→ **Directions**
Working from the records below, repeat exactly the lines starting at the line that contains "잠재적 문제 및 개선 방안" and ending at the line that contains "매칭을 요청할 수 있다.", inclusive.

→ **Data for processing**
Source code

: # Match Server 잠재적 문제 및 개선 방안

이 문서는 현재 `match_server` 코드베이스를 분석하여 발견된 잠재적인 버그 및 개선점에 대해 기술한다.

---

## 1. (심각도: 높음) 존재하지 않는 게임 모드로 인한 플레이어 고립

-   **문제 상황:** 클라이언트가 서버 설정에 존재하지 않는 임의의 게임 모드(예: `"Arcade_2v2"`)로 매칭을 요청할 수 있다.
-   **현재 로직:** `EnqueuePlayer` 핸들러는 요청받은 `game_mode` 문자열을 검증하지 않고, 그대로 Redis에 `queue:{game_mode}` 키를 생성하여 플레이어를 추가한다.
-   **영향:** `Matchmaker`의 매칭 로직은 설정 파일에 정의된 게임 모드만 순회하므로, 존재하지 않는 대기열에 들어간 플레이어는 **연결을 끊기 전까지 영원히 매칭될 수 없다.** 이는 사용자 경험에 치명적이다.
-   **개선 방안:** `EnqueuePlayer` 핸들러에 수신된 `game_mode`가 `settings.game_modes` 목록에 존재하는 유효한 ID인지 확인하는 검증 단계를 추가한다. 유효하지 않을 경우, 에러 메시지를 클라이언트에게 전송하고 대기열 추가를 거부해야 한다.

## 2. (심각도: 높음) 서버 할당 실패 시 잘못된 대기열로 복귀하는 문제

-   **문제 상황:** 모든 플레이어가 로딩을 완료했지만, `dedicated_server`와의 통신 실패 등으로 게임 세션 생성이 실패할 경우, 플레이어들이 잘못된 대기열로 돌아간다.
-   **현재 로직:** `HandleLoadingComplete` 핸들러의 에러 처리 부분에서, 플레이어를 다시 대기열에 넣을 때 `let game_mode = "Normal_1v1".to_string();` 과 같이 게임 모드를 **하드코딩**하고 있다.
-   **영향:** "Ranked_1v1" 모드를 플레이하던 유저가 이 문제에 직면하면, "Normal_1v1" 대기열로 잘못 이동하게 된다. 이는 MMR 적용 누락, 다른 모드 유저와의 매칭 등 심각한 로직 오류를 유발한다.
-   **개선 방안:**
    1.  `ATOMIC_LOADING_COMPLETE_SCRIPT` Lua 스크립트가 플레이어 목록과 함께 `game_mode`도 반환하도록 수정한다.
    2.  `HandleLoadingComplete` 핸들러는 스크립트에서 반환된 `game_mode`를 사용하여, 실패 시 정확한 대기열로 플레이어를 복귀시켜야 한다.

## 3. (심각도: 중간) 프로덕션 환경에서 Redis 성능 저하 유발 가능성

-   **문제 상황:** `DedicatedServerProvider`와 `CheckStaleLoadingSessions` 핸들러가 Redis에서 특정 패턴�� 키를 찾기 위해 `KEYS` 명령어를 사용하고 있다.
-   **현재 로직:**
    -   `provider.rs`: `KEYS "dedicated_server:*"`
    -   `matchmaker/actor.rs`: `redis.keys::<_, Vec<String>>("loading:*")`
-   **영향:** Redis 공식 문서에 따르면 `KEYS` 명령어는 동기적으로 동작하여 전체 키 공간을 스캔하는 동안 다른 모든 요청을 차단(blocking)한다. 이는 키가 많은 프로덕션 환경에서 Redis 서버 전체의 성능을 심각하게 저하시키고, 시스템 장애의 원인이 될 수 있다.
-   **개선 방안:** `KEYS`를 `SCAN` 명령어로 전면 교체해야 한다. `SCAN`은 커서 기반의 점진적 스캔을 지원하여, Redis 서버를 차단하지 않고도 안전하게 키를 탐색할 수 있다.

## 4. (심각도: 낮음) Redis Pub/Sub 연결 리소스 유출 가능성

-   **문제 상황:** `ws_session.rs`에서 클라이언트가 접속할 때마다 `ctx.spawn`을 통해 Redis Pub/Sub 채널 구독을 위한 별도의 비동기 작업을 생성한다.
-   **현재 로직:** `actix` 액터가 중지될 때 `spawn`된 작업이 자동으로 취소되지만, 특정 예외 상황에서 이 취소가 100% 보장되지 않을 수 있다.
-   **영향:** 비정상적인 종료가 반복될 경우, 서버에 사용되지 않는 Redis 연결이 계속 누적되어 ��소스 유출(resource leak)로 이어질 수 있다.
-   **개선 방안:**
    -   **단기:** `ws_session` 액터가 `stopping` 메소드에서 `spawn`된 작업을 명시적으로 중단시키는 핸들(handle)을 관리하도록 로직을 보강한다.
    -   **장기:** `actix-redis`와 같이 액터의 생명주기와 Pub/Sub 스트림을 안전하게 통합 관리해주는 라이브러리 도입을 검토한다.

→ **Result of this exercise**
: # Match Server 잠재적 문제 및 개선 방안

이 문서는 현재 `match_server` 코드베이스를 분석하여 발견된 잠재적인 버그 및 개선점에 대해 기술한다.

---

## 1. (심각도: 높음) 존재하지 않는 게임 모드로 인한 플레이어 고립

-   **문제 상황:** 클라이언트가 서버 설정에 존재하지 않는 임의의 게임 모드(예: `"Arcade_2v2"`)로 매칭을 요청할 수 있다.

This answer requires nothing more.